Criticism is the art of judging the merits and demerits of creative composition. 
Literature: 
Literaedidactiese (Latin) – didactic literature – it aims to teach or to give information. (anti-literature)
Literaehumanieonare – literature – it aims to please, to move, to transport, to entertain…
De Quincey: 
Literature of knowledge: philosophy, economics, history, maths, physics, information brochure…etc
Literature of power: poetry, drama, novel, dance, painting, sculpture… etc.
Eg. Two drawings of house: Architecture’s design and painter’s painting.
All that is literature seeks to communicate power; all that is not literature, to communicate knowledge. – De Quincey.
Charles Lamb: 
Books: Poem or fine arts
No Books – Dictionary or guide book on poem. Though dictionary writing is art, its technical art.


Criticism and Creativity:
The Literature of Power as against the literature of knowledge:
Pope: “Both from Heaven derive their light
These born to judge, as well as those to write.”
Dryden: “ The corruption of a poet is the generation of a critic.”
Lessing: “Not every critic is born a genius, but every genius is born a critic of art. He has within himself the evidence of all rules.”
The relationship between Criticism and Creativity is a very close and it is very difficult to decide which of these two processes came first. This relationship is as illusive as that of the seed and the tree, and the egg and the hen. The seed grows out of a tree and tree grows out of a seed. In the same way a hen grows out of an egg and an egg grows out of a hen. Similarly, it is absolutely impossible to find out whether an artist came first or a critic.
 R.A. Scott James: To the critics of the arts and especially literature, custom has given an independent place.

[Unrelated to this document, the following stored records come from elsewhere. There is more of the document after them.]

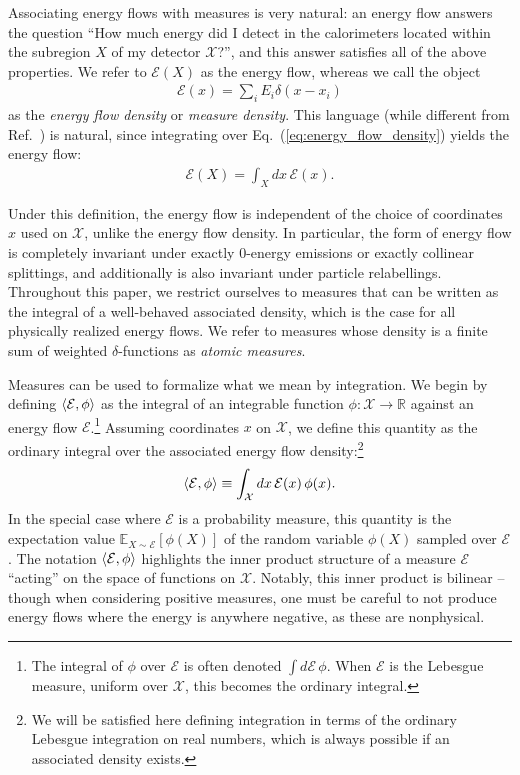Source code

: \documentclass[letterpaper,11pt]{article}
\newcommand{\E}{\mathcal{E}}
\newcommand{\X}{\mathcal{X}}
\DeclareRobustCommand{\Eq}[1]{Eq.~(\ref{eq:#1})}
\DeclareRobustCommand{\Refer}[1]{Ref.~\cite{#1}}
\begin{document}
Associating energy flows with measures is very natural: an energy flow answers the question ``How much energy did I detect in the calorimeters located within the subregion $X$ of my detector $\X$?'', and this answer satisfies all of the above properties.
%
We refer to $\E(X)$ as the energy flow, whereas we call the object
%
\begin{align}
\label{eq:energy_flow_density}
    \E(x) = \sum_i E_i \delta(x-x_i)
\end{align}
%
as the \emph{energy flow density} or \emph{measure density}.
%
This language (while different from \Refer{2020}) is natural, since integrating over \Eq{energy_flow_density} yields the
energy flow:
%
\begin{align}
    \E(X) = \int_X dx\, \E(x). 
\end{align}
%


Under this definition, the energy flow is independent of the choice of coordinates $x$ used on $\X$, unlike the energy flow density. In particular, the form of energy flow is completely invariant under exactly 0-energy emissions or exactly collinear splittings, and additionally is also invariant under particle relabellings. Throughout this paper, we restrict ourselves to measures that can be written as the integral of a well-behaved associated density, which is the case for all physically realized energy flows. We refer to measures whose density is a finite sum of weighted $\delta$-functions as \emph{atomic measures}.



Measures can be used to formalize what we mean by integration. 
%
We begin by defining $\expval{\E, \phi}$ as the integral of an integrable function $\phi:\mathcal{X}\to\mathbb{R}$ against an energy flow $\E$.\footnote{The integral of $\phi$ over $\E$ is often denoted $\int d\E\,\phi$. When $\E$ is the Lebesgue measure, uniform over $\X$, this becomes the ordinary integral.}
%
Assuming coordinates $x$ on $\mathcal{X}$, we define this quantity as the ordinary integral over the associated energy flow density:\footnote{We will be satisfied here defining integration in terms of the ordinary Lebesgue integration on real numbers, which is always possible if an associated density exists.}
%
\begin{align}
    \expval{\E, \phi}  \equiv \int_\mathcal{X}dx\, \E(x) \, \phi(x).
\end{align}
%
In the special case where $\E$ is a probability measure, this quantity is the expectation value $\mathbb{E}_{X\sim\E}\left[\phi(X)\right]$ of the random variable $\phi(X)$ sampled over $\E$. The notation $\expval{\E, \phi}$ highlights the inner product structure of a measure $\E$ ``acting'' on the space of functions on $\X$. Notably, this inner product is bilinear -- though when considering positive measures, one must be careful to not produce energy flows where the energy is anywhere negative, as these are nonphysical. 
\end{document}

In this respect it differs from all other kind of criticism. [Critic of architecture, gardening, surgery, etc…… but that of poetry/drama/novel is not poet, novelist …]
Thus, since time immemorial, it has been customary to accept the criticism of art from a man who may or may not have been artist himself.
Some believe that artist should create its art and leave it for critic to pass judgment over it. Whereas Ben Jonson is of the view that to judge of poets is only the faculty of poets; and not of all poets, but the best. Only the best of poets have the right to pass judgments on the merit or defects of poetry, for they alone have experienced the creative process form beginning to end, and they alone can rightly understand it. 
Both the above given views are extreme. While it is true that the critic has understanding of poetry as well as analytical mind which proves dependable – the poets are not quite without the gift of analytical thinking. Moreover,  it cannot be said that the poet who creates does not understand his own creation, and that in order to understand he must approach the critic.  Thus, even Ben Jonson is also not quite fair. Most often, the poet who bursts out into spontaneous utterance has no critical awareness of it. He has a powerful experience, a vision of life which he wishes to communicate to others through his work, but whether it is adequately communicated or not, whether it has moving, transporting qualities or not, whether the writer has succeeded in expressing what he intended to express…etc… are the questions which a student of literature (critic) which balanced mind, poetic sensibility – though not poetic ability and capacity – has to reply.
Thus critics are distinguished person. They have qualified themselves for the task. A. pope has rightly said, it is a heavenly gift. Dr, Johnson – nature and learning has qualified them to judge.
But this does not mean that all the critics are fair and qualified critics. Sometimes we find purely professional who lack both sympathy and impartiality of an ideal critic. They do not render good service to literature, but they hinder the young and rising talent.  (Keats’ premature death, Hardy gave up writing novels). Oliver Goldsmith calls them eunuchs – themselves unable to create, and therefore they hinder creativity in others.  Dryden: corruption of poet is the generation of critic.
R.A.Scott James:  less gifted man would be certain to miss the significance of his drawing. If you show a dog a photograph of his master he will not recognize it. It will show more excitement at the photographs of dog next door.
Any student of literature who wishes to take some profitable use of the critical literature available to him will do well to keep the following words of Scott James in his mind before he goes on with the task that he has undertaken to accomplish: It may be a gain to attend to the writer of this critical literature precisely in so far as they are not standing aloof, like magistrate who were never guilty of crime pronouncing dispassionately upon the blamelessness or the misdemeanor of artist.
No critic can ever form accurate judgment unless he possesses the artist’s vision.
Criticism and creativity are inextricably missed up with each other.  Thus the artist is the critic of life and Critic, that of art. The artist must have the imagination and vision to critically imitate the life/nature; the Critic from beginning to end, relive the same experience.

POST - TRUTH

Respected Sir,
Here I would like to present my opinion on POST-TRUTH,



Post-truth is, ironically, a term created to evoke an emotional response to the use of emotion to drive new political dynamics. to the use of emotion to drive new political dynamics. to the use of emotion to drive new political dynamics.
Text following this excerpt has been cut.